Model calibration was evaluated with negative log-likelihood (NLL), Brier score [3] and reliability diagrams [34]. NLL and Brier score are proper scoring rules that are commonly used for measuring the quality of classification uncertainty [36, 26, 8, 12]. Reliability diagrams plot expected accuracy as a function of class probability (confidence), and perfect calibration is achieved when confidence (x-axis) matches expected accuracy (y-axis) exactly [34, 12]. Expected Calibration Error (ECE) is used to summarize the results of the reliability diagram. Details of evaluation metrics are given in the Supplementary Material (Appendix B).

3.1. ImageNet experiments

We evaluated the performance of PEP using large scale networks that were trained on ImageNet (ILSVRC2012) [40] dataset. We used the subset of 50,000 validation images and labels that is included in the development kit of ILSVRC2012. From the 50,000 images, 5,000 images were used as a validation set for optimizing σ in PEP, and temperature T in temperature scaling. The remaining 45,000 images were used as the test set. Golden section search [35] was used to find the σ* that maximizes L(σ). The search range for σ was 5×10−5 −5×10−3, ensemble size was 5 (m = 5), and number of iterations was 7. On the test set with 45,000 images, PEP was evaluated using σ* and with ensemble size of 10 (m = 10). Single crops of the center of images were used for the experiments. Evaluation was performed on six pre-trained networks from the Keras library[4]: DenseNet121, DenseNet169 [17], InceptionV3 [44], ResNet50 [13], VGG16, and VGG19 [43]. For all pre-trained networks, Gaussian perturbations were added to the weights of all convolutional layers. Table 1 summarizes the optimized T and σ values, model calibration in terms of NLL, Brier score, and classification errors. For all the pre-trained networks, except VGG19, PEP achieves statistically significant improvements in calibration compared to the baseline and temperature scaling. Note the reduction in top-1 error of DenseNet169 by about 1.5 percentage points, and the reduction in all top-1 errors. Figure 2 shows the reliability diagram for DenseNet169, before and after calibration with PEP with some corrected misclassification examples.

Table 1:

ImageNet results: For all models except VGG19, PEP achieves statistically significant improvements in calibration compared to baseline (BL) and temperature scaling (TS), in terms of NLL and Brier score. PEP also reduces test errors, while TS does not have any effect on test errors. Although TS and PEP outperform baseline in terms of ECE% for DenseNet121, DenseNet169, ResNet, and VGG16, the improvements in ECE% is not consistent among the methods. T* and σ* denote optimized temperature for TS and optimized sigma for PEP, respectively. Boldfaced font indicates the best results for each metric of a model and shows that the differences are statistically significant (p-value<0.05).
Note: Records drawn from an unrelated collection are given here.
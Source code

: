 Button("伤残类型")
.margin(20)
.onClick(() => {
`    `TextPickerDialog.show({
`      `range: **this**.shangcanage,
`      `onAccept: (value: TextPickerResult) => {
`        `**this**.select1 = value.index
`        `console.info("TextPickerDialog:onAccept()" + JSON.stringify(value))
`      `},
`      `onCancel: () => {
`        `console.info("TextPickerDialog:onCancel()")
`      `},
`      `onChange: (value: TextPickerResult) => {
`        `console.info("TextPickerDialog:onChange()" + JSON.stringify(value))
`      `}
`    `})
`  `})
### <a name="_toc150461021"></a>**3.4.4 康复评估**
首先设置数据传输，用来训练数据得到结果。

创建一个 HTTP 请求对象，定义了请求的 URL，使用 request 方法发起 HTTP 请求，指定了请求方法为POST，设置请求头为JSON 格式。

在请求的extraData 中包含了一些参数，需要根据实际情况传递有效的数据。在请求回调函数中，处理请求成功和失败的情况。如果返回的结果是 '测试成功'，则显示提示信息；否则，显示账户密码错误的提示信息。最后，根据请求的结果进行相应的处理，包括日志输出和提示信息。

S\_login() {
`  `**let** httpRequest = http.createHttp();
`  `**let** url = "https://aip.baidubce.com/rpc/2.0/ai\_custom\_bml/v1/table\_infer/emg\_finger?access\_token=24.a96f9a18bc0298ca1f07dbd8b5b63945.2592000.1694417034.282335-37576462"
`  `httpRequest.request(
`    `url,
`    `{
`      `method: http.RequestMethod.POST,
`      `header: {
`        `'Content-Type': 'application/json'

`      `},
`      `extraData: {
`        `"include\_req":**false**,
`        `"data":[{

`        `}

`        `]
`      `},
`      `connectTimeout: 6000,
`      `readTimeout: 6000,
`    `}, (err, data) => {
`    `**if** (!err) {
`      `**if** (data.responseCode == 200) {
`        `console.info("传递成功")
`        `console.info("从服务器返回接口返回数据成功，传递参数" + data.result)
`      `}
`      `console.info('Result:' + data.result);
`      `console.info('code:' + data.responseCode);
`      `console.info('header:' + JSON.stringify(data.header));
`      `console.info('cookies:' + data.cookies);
σ* Negative log-likelihood Brier score ECE% Top-1 error %
Model T* ×10−3 BL TS PEP BL TS PEP BL TS PEP BL PEP
DenseNet121 1.10 1.94 1.030 1.018 0.997 0.357 0.356 0.349 3.47 1.52 2.03 25.73 25.13
DenseNet169 1.23 2.90 1.035 1.007 0.940 0.354 0.350 0.331 5.47 1.75 2.35 25.31 23.74
IncepttionV3 0.91 1.94 0.994 0.975 0.950 0.328 0.328 0.317 1.80 4.19 2.46 22.96 22.26
ResNet50 1.19 2.60 1.084 1.057 1.023 0.365 0.362 0.350 5.08 1.97 2.94 26.09 25.18
VGG16 1.09 1.84 1.199 1.193 1.164 0.399 0.399 0.391 2.52 2.08 1.64 29.39 28.83
VGG19 1.09 1.03 1.176 1.171 1.165 0.394 0.394 0.391 4.77 4.50 4.48 28.99 28.75
Figure 2:

Figure 2:

Improving pre-trained DenseNet169 with PEP (M=10). (a) and (b) show the reliability diagrams of the baseline and the PEP. (c) shows examples of misclassifications corrected by PEP. The examples were among those with the largest PEP effect on the correct class probability. (c) Top row: brown bear and lampshade changed into Irish terrier and boathouse; Middle row: band aid and pomegranate changed into sandal and strawberry; Bottom row: bathing cap and wall clock changed into volleyball and pinwheel. The histograms at the right of each image illustrate the probability distribution of ensemble. Vertical red and green lines show the predicted class probabilities of the baseline and the PEP for the correct class label. (For more reliability diagrams see Supplementary Material.)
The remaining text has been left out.